3 days left, 3 locations to go. After Sunday brunching with a friend at the Whip, we headed up the street to La Chocolaterie de la Nouvelle France to sample their entry into City Food Magazine's Hot Chocolate Festival. The tiny store was already packed with other festival followers, which is great - in the first few weeks of the festival it seemed like me and my companions were the only ones participating!
As we stood in line to order I snapped a photo of a glass jar containing truffles on my iPhone. A staff member looked at me angrily and said "Non!"
"Oh, you're not in the picture," I explained, thinking she objected to me taking her photo without permission. "I wouldn't take your picture without asking. It's a picture of the store. I'm blogging the Hot Chocolate festival, I'm taking a picture to blog about the store."

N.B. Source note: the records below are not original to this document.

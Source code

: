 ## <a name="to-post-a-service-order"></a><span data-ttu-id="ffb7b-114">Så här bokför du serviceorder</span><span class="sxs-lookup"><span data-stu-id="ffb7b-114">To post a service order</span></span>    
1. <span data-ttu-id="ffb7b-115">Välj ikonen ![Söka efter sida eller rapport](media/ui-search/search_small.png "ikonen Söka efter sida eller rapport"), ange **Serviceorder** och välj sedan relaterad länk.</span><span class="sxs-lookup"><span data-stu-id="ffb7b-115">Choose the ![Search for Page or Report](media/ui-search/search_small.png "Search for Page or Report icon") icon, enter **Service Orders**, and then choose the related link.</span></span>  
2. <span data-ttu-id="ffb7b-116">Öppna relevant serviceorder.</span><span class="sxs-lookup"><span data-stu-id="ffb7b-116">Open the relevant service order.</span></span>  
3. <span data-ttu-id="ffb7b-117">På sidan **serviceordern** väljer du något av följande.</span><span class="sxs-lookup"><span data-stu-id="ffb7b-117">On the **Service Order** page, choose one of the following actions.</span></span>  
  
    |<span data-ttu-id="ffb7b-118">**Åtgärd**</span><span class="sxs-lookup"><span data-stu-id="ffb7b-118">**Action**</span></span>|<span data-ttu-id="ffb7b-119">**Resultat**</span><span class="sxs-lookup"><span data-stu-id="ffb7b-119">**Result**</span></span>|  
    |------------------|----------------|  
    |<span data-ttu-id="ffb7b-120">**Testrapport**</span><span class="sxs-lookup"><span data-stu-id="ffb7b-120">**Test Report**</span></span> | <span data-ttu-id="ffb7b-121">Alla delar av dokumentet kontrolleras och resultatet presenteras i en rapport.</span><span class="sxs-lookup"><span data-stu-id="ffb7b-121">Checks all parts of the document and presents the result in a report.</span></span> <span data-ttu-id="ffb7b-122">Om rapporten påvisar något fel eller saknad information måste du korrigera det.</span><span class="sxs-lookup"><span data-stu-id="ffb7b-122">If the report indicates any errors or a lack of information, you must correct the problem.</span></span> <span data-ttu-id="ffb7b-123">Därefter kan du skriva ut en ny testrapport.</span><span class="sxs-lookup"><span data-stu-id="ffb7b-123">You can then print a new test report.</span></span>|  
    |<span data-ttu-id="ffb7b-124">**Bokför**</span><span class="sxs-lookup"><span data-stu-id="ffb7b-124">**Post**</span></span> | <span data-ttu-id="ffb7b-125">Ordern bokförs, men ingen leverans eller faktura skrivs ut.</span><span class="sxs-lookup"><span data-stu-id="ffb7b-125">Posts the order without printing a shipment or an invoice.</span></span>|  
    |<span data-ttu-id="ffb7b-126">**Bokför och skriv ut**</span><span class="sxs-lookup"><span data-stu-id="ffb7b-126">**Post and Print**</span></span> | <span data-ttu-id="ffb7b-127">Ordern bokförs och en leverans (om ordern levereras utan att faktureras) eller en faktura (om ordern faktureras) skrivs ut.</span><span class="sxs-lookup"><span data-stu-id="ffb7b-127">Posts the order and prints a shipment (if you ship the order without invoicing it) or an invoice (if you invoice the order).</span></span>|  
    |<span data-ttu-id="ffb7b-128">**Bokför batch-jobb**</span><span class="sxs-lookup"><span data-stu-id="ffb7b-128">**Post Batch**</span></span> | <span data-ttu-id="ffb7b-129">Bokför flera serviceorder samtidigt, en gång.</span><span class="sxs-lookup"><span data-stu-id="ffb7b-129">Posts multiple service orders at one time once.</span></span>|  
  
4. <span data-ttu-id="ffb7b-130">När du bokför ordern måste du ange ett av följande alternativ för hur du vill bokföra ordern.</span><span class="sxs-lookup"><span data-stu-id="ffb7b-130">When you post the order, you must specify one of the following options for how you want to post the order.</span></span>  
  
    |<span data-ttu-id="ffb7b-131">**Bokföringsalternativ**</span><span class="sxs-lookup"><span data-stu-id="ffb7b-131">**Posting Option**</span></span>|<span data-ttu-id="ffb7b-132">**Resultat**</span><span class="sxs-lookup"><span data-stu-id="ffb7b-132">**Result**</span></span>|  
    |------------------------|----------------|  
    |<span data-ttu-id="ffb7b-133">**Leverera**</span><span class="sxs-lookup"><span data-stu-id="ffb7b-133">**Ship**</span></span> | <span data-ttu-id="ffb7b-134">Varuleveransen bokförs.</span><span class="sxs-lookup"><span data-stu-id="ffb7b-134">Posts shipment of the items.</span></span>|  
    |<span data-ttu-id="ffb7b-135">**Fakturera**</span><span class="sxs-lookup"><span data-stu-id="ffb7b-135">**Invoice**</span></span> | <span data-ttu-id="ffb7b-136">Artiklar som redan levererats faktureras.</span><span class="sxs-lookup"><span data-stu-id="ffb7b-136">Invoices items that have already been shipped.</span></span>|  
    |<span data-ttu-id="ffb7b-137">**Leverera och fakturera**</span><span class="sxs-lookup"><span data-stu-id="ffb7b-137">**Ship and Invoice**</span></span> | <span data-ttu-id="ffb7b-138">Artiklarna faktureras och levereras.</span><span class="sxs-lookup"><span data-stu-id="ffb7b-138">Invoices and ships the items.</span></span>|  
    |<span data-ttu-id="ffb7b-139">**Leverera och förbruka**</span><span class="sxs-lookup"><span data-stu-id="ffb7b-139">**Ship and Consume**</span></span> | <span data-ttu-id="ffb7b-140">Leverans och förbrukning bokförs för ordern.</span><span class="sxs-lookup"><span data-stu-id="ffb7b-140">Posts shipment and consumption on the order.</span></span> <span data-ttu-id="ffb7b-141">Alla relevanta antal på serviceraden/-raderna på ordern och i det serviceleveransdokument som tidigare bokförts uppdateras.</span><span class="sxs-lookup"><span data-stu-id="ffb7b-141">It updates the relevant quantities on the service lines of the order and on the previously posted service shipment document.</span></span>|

"Non," she said again, and pointed to a small sign on a nearby display shelf that had a picture of a camera with a line through it. I was a little dismayed. A man in front of us in line (with a much more professional camera than my little iPhone) turned to me with a rueful smile and said he was also there to blog and had also been similarly shut down. The reason we were not allowed to take photos was not explained to us. Nor were we offered store-approved photos to use on the blog (which I'm always happy to do if a location prefers).

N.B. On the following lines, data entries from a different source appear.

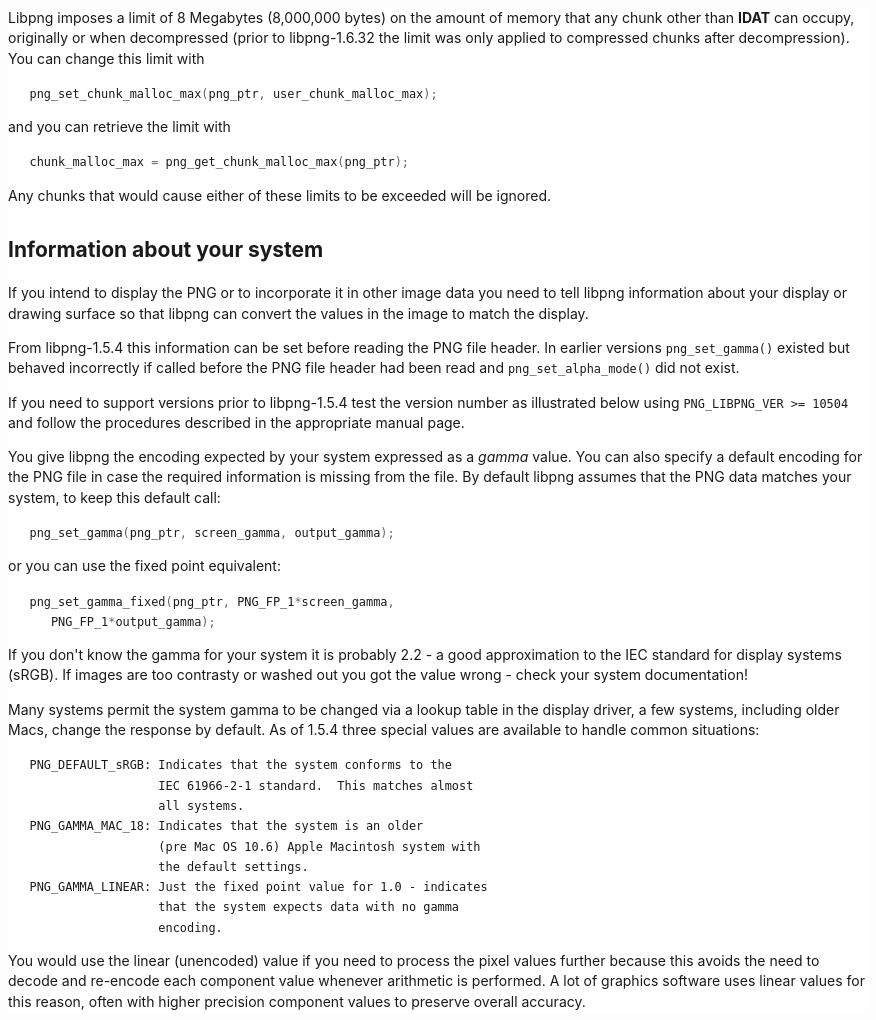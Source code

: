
```C
```
Libpng imposes a limit of 8 Megabytes (8,000,000 bytes) on the amount of memory that any chunk other than **IDAT** can occupy, originally or when decompressed (prior to libpng-1.6.32 the limit was only applied to compressed chunks after decompression). You can change this limit with
```C
   png_set_chunk_malloc_max(png_ptr, user_chunk_malloc_max);
```
and you can retrieve the limit with
```C
   chunk_malloc_max = png_get_chunk_malloc_max(png_ptr);
```
Any chunks that would cause either of these limits to be exceeded will be ignored.

## Information about your system

If you intend to display the PNG or to incorporate it in other image data you need to tell libpng information about your display or drawing surface so that libpng can convert the values in the image to match the display.

From libpng-1.5.4 this information can be set before reading the PNG file header.  In earlier versions `png_set_gamma()` existed but behaved incorrectly if called before the PNG file header had been read and `png_set_alpha_mode()` did not exist.

If you need to support versions prior to libpng-1.5.4 test the version number as illustrated below using `PNG_LIBPNG_VER >= 10504` and follow the procedures described in the appropriate manual page.

You give libpng the encoding expected by your system expressed as a _gamma_ value.  You can also specify a default encoding for the PNG file in case the required information is missing from the file.  By default libpng assumes that the PNG data matches your system, to keep this default call:
```C
   png_set_gamma(png_ptr, screen_gamma, output_gamma);
```
or you can use the fixed point equivalent:
```C
   png_set_gamma_fixed(png_ptr, PNG_FP_1*screen_gamma,
      PNG_FP_1*output_gamma);
```
If you don't know the gamma for your system it is probably 2.2 - a good approximation to the IEC standard for display systems (sRGB).  If images are too contrasty or washed out you got the value wrong - check your system documentation!

Many systems permit the system gamma to be changed via a lookup table in the display driver, a few systems, including older Macs, change the response by default.  As of 1.5.4 three special values are available to handle common situations:
```
   PNG_DEFAULT_sRGB: Indicates that the system conforms to the
                     IEC 61966-2-1 standard.  This matches almost
                     all systems.
   PNG_GAMMA_MAC_18: Indicates that the system is an older
                     (pre Mac OS 10.6) Apple Macintosh system with
                     the default settings.
   PNG_GAMMA_LINEAR: Just the fixed point value for 1.0 - indicates
                     that the system expects data with no gamma
                     encoding.
```
You would use the linear (unencoded) value if you need to process the pixel values further because this avoids the need to decode and re-encode each component value whenever arithmetic is performed.  A lot of graphics software uses linear values for this reason, often with higher precision component values to preserve overall accuracy.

After a long wait, we finally received our hot chocolates, which we had opted to take "to-go" after the frosty reception from the woman at the counter. To be fair, another woman who was very friendly approached us while we were waiting in line and offered us samples of the dark chocolate lavender bar, which was absolutely to die for. This same woman also served our prepared hot chocolates to us with a smile, so we didn't leave feeling totally unwelcome.
We ordered the Hot Chocolate Festival entry of the day, which was Jasmine, and a regular menu offering, the Rose Petal Hot Chocolate. The people in line ahead of us had been informed that they were out of vegan options so I had to go full dairy. Ugh. Both hot chocolates were served with mini chocolate tarts (one with orange blossom was a particular favourite) which were sinfully rich and delicious - you really only needed a mini-size to feel decadent. I'd show you a picture of these delightful little treats, but, well, I'm not allowed.
As we drove home, the car began to smell positively floral - the jasmine scent was almost overpowering. At home we divided the hot chocolate up and we each tried some of the rose and the jasmine. We should have perhaps tried a floral flavour and then something completely different, such a the anise hot chocolate - the rose and the jasmine were very similar in taste, although the rose was more subtle. I had been afraid, given how strongly the jasmine smelled, that it would be too strong a flavour, but it was delicious.
The hot chocolates were good, but not our favourites of the festival so far. I was still a little too perplexed by the "don't take pictures" policy to really concentrate on the hot chocolate. I can understand wanting picture approval, or permission, or a link to the store included in the photo - hell, I'm an intellectual property lawyer, I of all people understand those requests - but I'm also a blogger who has been met by nothing but enthusiastic responses from those businesses I've supported through this blog, Facebook, or Twitter. I'm at a loss to understand how some sort of infringement might happen through a photo posted on a blog, where the origin of the photo is credited and includes a link to the shop - especially when they've agreed to participate in a festival that is being fuelled by social media, a festival that encourages participants to tweet and post photos of their selections to win prizes. I've mulled it over and I've been hard pressed to find a reason why this otherwise charming little shop would make photos of their exquisite products interdit. Perhaps my blog isn't exclusive enough? Oh well, c'est la vie.